◆ EXERCISE REQUIREMENTS: Return the entries that follow exactly, with no images.

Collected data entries
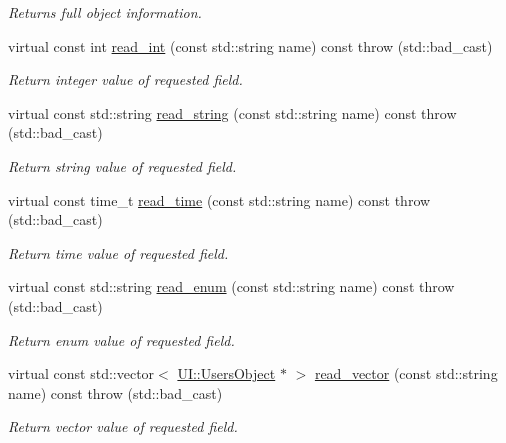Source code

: \begin{DoxyCompactItemize}
\begin{DoxyCompactList}\small\item\em Returns full object information. \item\end{DoxyCompactList}\item 
virtual const int \hyperlink{classCore_1_1AbstractGroup_a7e15ec9b621230659a5ca2f0be724d83}{read\_\-int} (const std::string name) const   throw (std::bad\_\-cast)
\begin{DoxyCompactList}\small\item\em Return integer value of requested field. \item\end{DoxyCompactList}\item 
virtual const std::string \hyperlink{classCore_1_1AbstractGroup_a907fc505a7f7828fcd2e7f6eaf5e27cd}{read\_\-string} (const std::string name) const   throw (std::bad\_\-cast)
\begin{DoxyCompactList}\small\item\em Return string value of requested field. \item\end{DoxyCompactList}\item 
virtual const time\_\-t \hyperlink{classCore_1_1AbstractGroup_af52530d29e3b8f0047a0c0675dc6c912}{read\_\-time} (const std::string name) const   throw (std::bad\_\-cast)
\begin{DoxyCompactList}\small\item\em Return time value of requested field. \item\end{DoxyCompactList}\item 
virtual const std::string \hyperlink{classCore_1_1AbstractGroup_a2f373e90feaad172563c6256ae30a6a6}{read\_\-enum} (const std::string name) const   throw (std::bad\_\-cast)
\begin{DoxyCompactList}\small\item\em Return enum value of requested field. \item\end{DoxyCompactList}\item 
virtual const std::vector$<$ \hyperlink{classUI_1_1UsersObject}{UI::UsersObject} $\ast$ $>$ \hyperlink{classCore_1_1AbstractGroup_ab582f4364426a152875742278ba0d999}{read\_\-vector} (const std::string name) const   throw (std::bad\_\-cast)
\begin{DoxyCompactList}\small\item\em Return vector value of requested field. \item\end{DoxyCompactList}\item 

\end{DoxyCompactItemize}
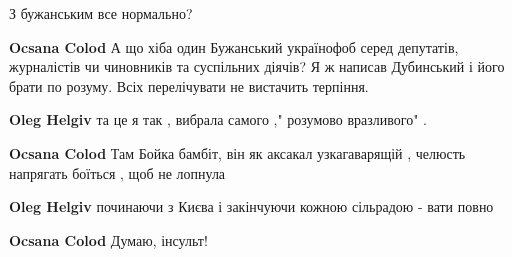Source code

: \begin{itemize}
 
З бужанським все нормально?

\begin{itemize}
 
\textbf{Ocsana Colod} А що хіба один Бужанський українофоб серед депутатів, журналістів чи чиновників та суспільних діячів? Я ж написав Дубинський і його брати по розуму. Всіх перелічувати не вистачить терпіння.

 
\textbf{Oleg Helgiv} та це я так , вибрала самого ," розумово вразливого" .

 
\textbf{Ocsana Colod} Там Бойка бамбіт, він як аксакал узкагаварящій , челюсть напрягать боїться , щоб не лопнула

 
\textbf{Oleg Helgiv} починаючи з Києва і закінчуючи кожною сільрадою - вати повно

 
\textbf{Ocsana Colod} Думаю, інсульт!


\end{itemize}
\end{itemize}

◆ ANSWER TO THIS PROBLEM:
Source code

: \begin{DoxyCompactItemize}
\begin{DoxyCompactList}\small\item\em Returns full object information. \item\end{DoxyCompactList}\item 
virtual const int \hyperlink{classCore_1_1AbstractGroup_a7e15ec9b621230659a5ca2f0be724d83}{read\_\-int} (const std::string name) const   throw (std::bad\_\-cast)
\begin{DoxyCompactList}\small\item\em Return integer value of requested field. \item\end{DoxyCompactList}\item 
virtual const std::string \hyperlink{classCore_1_1AbstractGroup_a907fc505a7f7828fcd2e7f6eaf5e27cd}{read\_\-string} (const std::string name) const   throw (std::bad\_\-cast)
\begin{DoxyCompactList}\small\item\em Return string value of requested field. \item\end{DoxyCompactList}\item 
virtual const time\_\-t \hyperlink{classCore_1_1AbstractGroup_af52530d29e3b8f0047a0c0675dc6c912}{read\_\-time} (const std::string name) const   throw (std::bad\_\-cast)
\begin{DoxyCompactList}\small\item\em Return time value of requested field. \item\end{DoxyCompactList}\item 
virtual const std::string \hyperlink{classCore_1_1AbstractGroup_a2f373e90feaad172563c6256ae30a6a6}{read\_\-enum} (const std::string name) const   throw (std::bad\_\-cast)
\begin{DoxyCompactList}\small\item\em Return enum value of requested field. \item\end{DoxyCompactList}\item 
virtual const std::vector$<$ \hyperlink{classUI_1_1UsersObject}{UI::UsersObject} $\ast$ $>$ \hyperlink{classCore_1_1AbstractGroup_ab582f4364426a152875742278ba0d999}{read\_\-vector} (const std::string name) const   throw (std::bad\_\-cast)
\begin{DoxyCompactList}\small\item\em Return vector value of requested field. \item\end{DoxyCompactList}\item 

\end{DoxyCompactItemize}
Source code

: \begin{itemize}
 
З бужанським все нормально?

\begin{itemize}
 
\textbf{Ocsana Colod} А що хіба один Бужанський українофоб серед депутатів, журналістів чи чиновників та суспільних діячів? Я ж написав Дубинський і його брати по розуму. Всіх перелічувати не вистачить терпіння.

 
\textbf{Oleg Helgiv} та це я так , вибрала самого ," розумово вразливого" .

 
\textbf{Ocsana Colod} Там Бойка бамбіт, він як аксакал узкагаварящій , челюсть напрягать боїться , щоб не лопнула

 
\textbf{Oleg Helgiv} починаючи з Києва і закінчуючи кожною сільрадою - вати повно

 
\textbf{Ocsana Colod} Думаю, інсульт!


\end{itemize}
\end{itemize}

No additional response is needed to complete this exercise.